MATERIALS PROVIDED START

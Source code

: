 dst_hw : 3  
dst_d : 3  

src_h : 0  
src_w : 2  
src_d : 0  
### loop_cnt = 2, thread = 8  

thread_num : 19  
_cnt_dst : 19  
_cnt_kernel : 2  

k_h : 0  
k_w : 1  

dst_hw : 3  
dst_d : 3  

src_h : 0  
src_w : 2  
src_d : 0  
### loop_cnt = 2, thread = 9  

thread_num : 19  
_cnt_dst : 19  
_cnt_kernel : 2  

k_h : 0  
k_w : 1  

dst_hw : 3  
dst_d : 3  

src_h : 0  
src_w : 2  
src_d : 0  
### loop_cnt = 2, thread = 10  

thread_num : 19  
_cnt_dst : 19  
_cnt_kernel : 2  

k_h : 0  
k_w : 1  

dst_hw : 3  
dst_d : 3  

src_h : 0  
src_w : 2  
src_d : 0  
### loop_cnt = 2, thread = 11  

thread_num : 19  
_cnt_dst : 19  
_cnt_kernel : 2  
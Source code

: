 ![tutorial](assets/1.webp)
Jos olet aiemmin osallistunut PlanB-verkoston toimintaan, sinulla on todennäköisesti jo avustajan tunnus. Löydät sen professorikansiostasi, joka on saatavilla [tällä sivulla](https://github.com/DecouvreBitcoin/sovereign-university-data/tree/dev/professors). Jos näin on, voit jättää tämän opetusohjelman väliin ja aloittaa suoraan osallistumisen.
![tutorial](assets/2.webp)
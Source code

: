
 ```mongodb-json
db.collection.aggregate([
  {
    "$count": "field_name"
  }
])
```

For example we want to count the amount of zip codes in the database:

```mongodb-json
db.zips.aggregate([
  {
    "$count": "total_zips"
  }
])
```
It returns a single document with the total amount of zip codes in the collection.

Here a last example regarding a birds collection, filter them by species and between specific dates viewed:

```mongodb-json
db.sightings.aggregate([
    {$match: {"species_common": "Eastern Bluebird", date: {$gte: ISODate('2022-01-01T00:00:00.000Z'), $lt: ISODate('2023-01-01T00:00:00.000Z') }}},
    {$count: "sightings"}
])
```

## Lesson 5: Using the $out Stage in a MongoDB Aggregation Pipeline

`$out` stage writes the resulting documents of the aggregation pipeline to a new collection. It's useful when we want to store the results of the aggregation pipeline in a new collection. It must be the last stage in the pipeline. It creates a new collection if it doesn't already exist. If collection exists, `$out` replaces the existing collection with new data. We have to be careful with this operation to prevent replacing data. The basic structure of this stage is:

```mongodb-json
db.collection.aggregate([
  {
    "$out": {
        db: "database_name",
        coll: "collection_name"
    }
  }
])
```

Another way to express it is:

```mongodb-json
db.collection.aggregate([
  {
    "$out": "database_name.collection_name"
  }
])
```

MATERIALS PROVIDED END

ABOUT THIS EXERCISE: Read through the entries and copy every line that includes "assets".

WRITTEN RESPONSE:
: ![tutorial](assets/1.webp)
![tutorial](assets/2.webp)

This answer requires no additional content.